Paul Wolfowitz’s “fanciful” testimony before Congress, of course, had come a week earlier, when he told Congress that Eric Shinseki’s postwar troop estimates were “wildly off the mark”; that there was no history of ethnic strife in Iraq; that Iraqi civilians would welcome an American-led liberation force; that “even countries like France will have a strong interest in assisting Iraq in reconstruction”; and that published estimates of the costs of war and rebuilding were way too high. It was an epic tour de force of wrongness, quite possibly the wrongest war prediction since Allied generals figured that troops would be “home by Christmas” after the start of World War I.

The guys who made war: only Cheney and Bush are missing

The guys who made war: only Cheney and Bush are missing

I want to be sure you got this part: he said there was “no history of ethnic strike in Iraq”. I could say that all day and weep.  Did any of those Congress critters listening that day remember the 1991 Gulf War? Or the Shia slaughter in the South? Guess not – heads nodded, guns were loaded and boys went off to die and 18 months later Iraq was on fire in an ethnic Civil War.

But Wolfowiz is still in the fold, still considered to be a serious person. He was even appointed – by Bush – to lead the World Bank. A prophet once anointed is always a prophet I guess, no matter how reality later unfolds.

I can’t remember him without also remembering Ahmad Chalabi. He would be Iraq’s savior and leader said Wolfowitz. He has a great following inside Iraq said Wolfowitz. they’ll flock to his side nad support him said Wolfowitz. (At the time, Chalabi was wanted for banking fraud around the Middle East, but no matter), he was a savior and would be loved said Wolfowitz.

And so the great and imaginary hero of Iraqi flew back to his homeland, kissed the soil, and the Iraqis said “Ahmad who”? And it got so much better – from Evan Thomas at the time:

For the hard-liners at the Defense Department, the raid came as a surprise. Secretary of Defense Donald Rumsfeld and his senior deputies, Paul Wolfowitz and Douglas Feith, got the news from the media. When Iraqi police, guarded by American GIs, burst into the home and offices of Ahmad Chalabi and his Iraqi National Congress, looking for evidence of kidnapping, embezzlement, torture and theft, the men who run the Pentagon were left asking some uncomfortable questions.

Until at least very recently, Chalabi had been the darling of these top Pentagon officials.
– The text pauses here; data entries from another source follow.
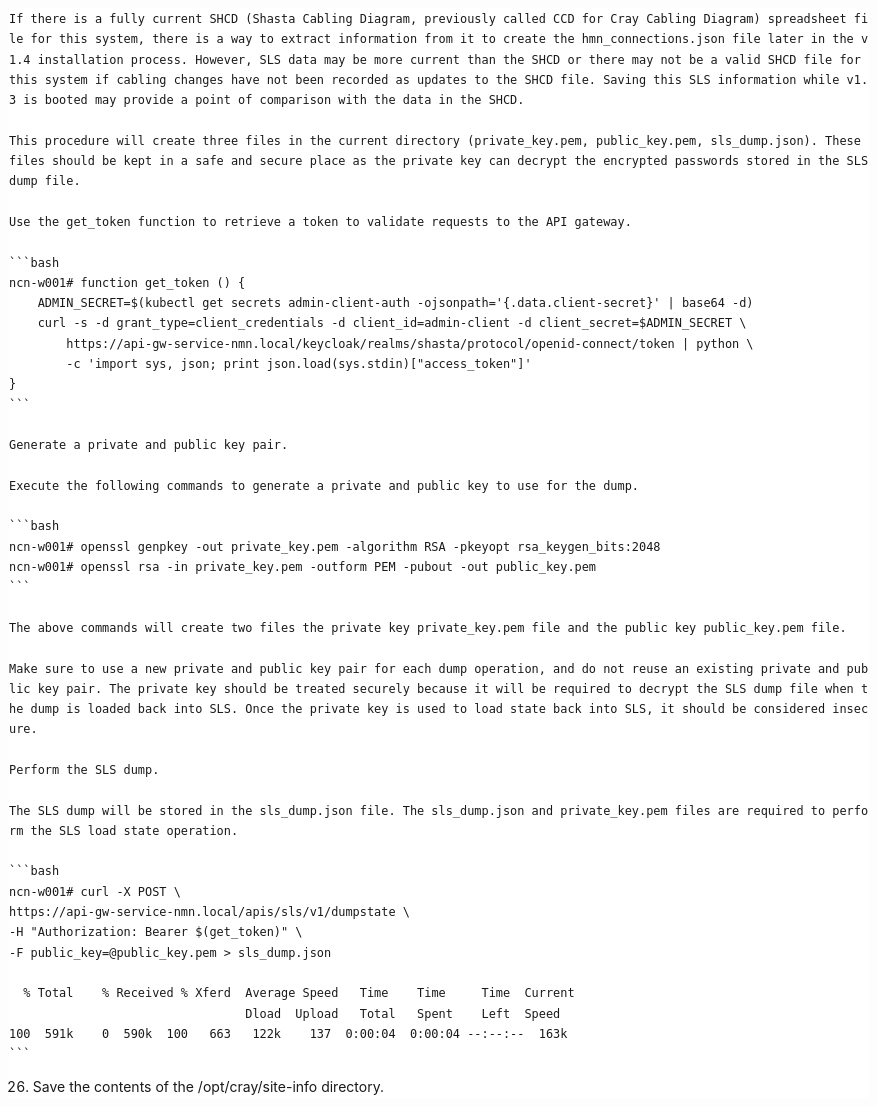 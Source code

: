     If there is a fully current SHCD (Shasta Cabling Diagram, previously called CCD for Cray Cabling Diagram) spreadsheet file for this system, there is a way to extract information from it to create the hmn_connections.json file later in the v1.4 installation process. However, SLS data may be more current than the SHCD or there may not be a valid SHCD file for this system if cabling changes have not been recorded as updates to the SHCD file. Saving this SLS information while v1.3 is booted may provide a point of comparison with the data in the SHCD.

    This procedure will create three files in the current directory (private_key.pem, public_key.pem, sls_dump.json). These files should be kept in a safe and secure place as the private key can decrypt the encrypted passwords stored in the SLS dump file.

    Use the get_token function to retrieve a token to validate requests to the API gateway.

    ```bash
    ncn-w001# function get_token () {
        ADMIN_SECRET=$(kubectl get secrets admin-client-auth -ojsonpath='{.data.client-secret}' | base64 -d)
        curl -s -d grant_type=client_credentials -d client_id=admin-client -d client_secret=$ADMIN_SECRET \
            https://api-gw-service-nmn.local/keycloak/realms/shasta/protocol/openid-connect/token | python \
            -c 'import sys, json; print json.load(sys.stdin)["access_token"]'
    }
    ```

    Generate a private and public key pair.

    Execute the following commands to generate a private and public key to use for the dump.

    ```bash
    ncn-w001# openssl genpkey -out private_key.pem -algorithm RSA -pkeyopt rsa_keygen_bits:2048
    ncn-w001# openssl rsa -in private_key.pem -outform PEM -pubout -out public_key.pem
    ```

    The above commands will create two files the private key private_key.pem file and the public key public_key.pem file.

    Make sure to use a new private and public key pair for each dump operation, and do not reuse an existing private and public key pair. The private key should be treated securely because it will be required to decrypt the SLS dump file when the dump is loaded back into SLS. Once the private key is used to load state back into SLS, it should be considered insecure.

    Perform the SLS dump.

    The SLS dump will be stored in the sls_dump.json file. The sls_dump.json and private_key.pem files are required to perform the SLS load state operation.

    ```bash
    ncn-w001# curl -X POST \
    https://api-gw-service-nmn.local/apis/sls/v1/dumpstate \
    -H "Authorization: Bearer $(get_token)" \
    -F public_key=@public_key.pem > sls_dump.json
    
      % Total    % Received % Xferd  Average Speed   Time    Time     Time  Current
                                     Dload  Upload   Total   Spent    Left  Speed
    100  591k    0  590k  100   663   122k    137  0:00:04  0:00:04 --:--:--  163k
    ```

26. Save the contents of the /opt/cray/site-info directory.
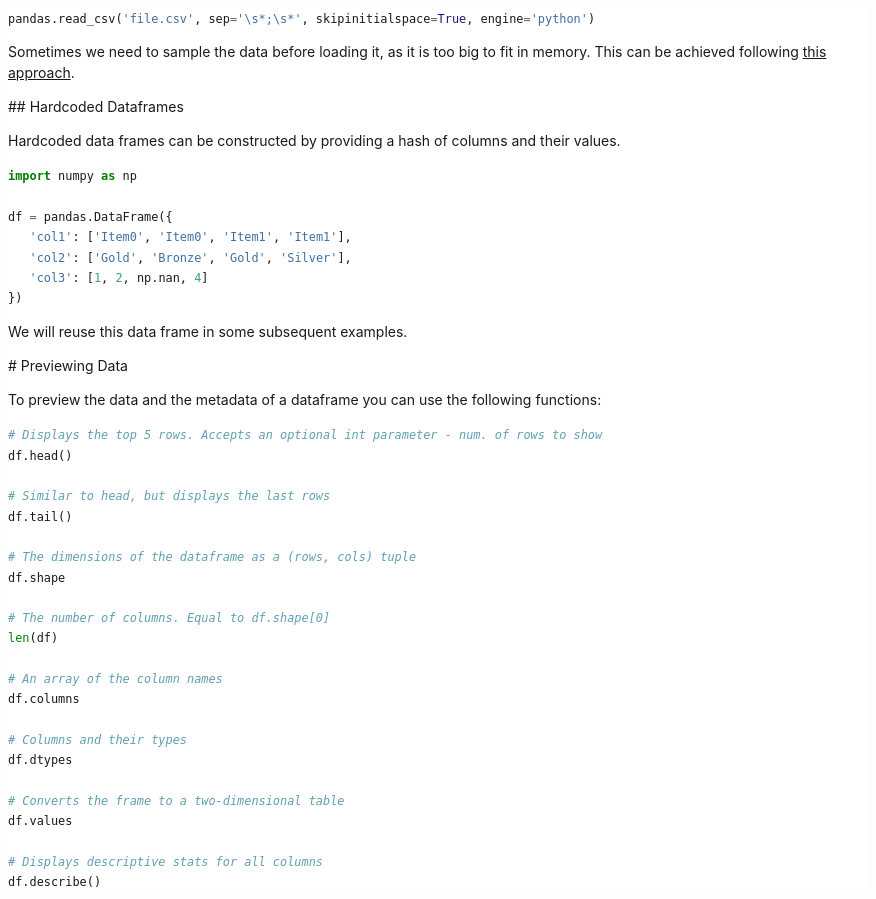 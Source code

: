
 ```python
pandas.read_csv('file.csv', sep='\s*;\s*', skipinitialspace=True, engine='python')
```

Sometimes we need to sample the data before loading it, as it is too big to fit in memory. 
This can be achieved following [this approach](/2015/06/16/fast-and-simple-sampling-in-pandas-when-loading-data-from-files/).

<div id="hardcoded_dataframes"/>
## Hardcoded Dataframes

Hardcoded data frames can be constructed by providing a hash of columns and their values.

```python
import numpy as np

df = pandas.DataFrame({
   'col1': ['Item0', 'Item0', 'Item1', 'Item1'],
   'col2': ['Gold', 'Bronze', 'Gold', 'Silver'],
   'col3': [1, 2, np.nan, 4]
})
```

We will reuse this data frame in some subsequent examples.


<div id="previewing_data"/>
# Previewing Data 

To preview the data and the metadata of a dataframe you can use the following functions:

```python
# Displays the top 5 rows. Accepts an optional int parameter - num. of rows to show
df.head()

# Similar to head, but displays the last rows
df.tail()

# The dimensions of the dataframe as a (rows, cols) tuple
df.shape

# The number of columns. Equal to df.shape[0]
len(df) 

# An array of the column names
df.columns 

# Columns and their types
df.dtypes

# Converts the frame to a two-dimensional table
df.values 

# Displays descriptive stats for all columns
df.describe()
```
How could it be that the men who run the most powerful military in the world could not know that their own troops were about to run a raid on a man once regarded as the hope of free Iraq?

Before the invasion, at the 2003 State of the Union, Chalabi sat smugly next to Laura Bush as her war-hungry husband named the ‘axis of evil’ and set the stage for the disaster to come. Great moment. Good times.

Egypt may be changing our world

Egypt. Wow. I just plugged in – been doing yard work most of today. I just brought up Al Jazeera English for the live feed and have my teevee on as well – (the crowd shots are identical right now).

We don’t get moments like this often. The entire world is watching as the oldest nation on the planet charts its future. It’s fraught with danger but there is no stopping it now. If Mubarak doesn’t firmly resign, I fear greatly for the next days. And even if – as expected – he does, there is always plenty to fear from instability, from jockeying for power – not to mention the enormity of the economic hit the country took and must now recover from.

I wish them a bright future. I wish us all a bright future. If Egypt succeeds, we’ll live in a different world.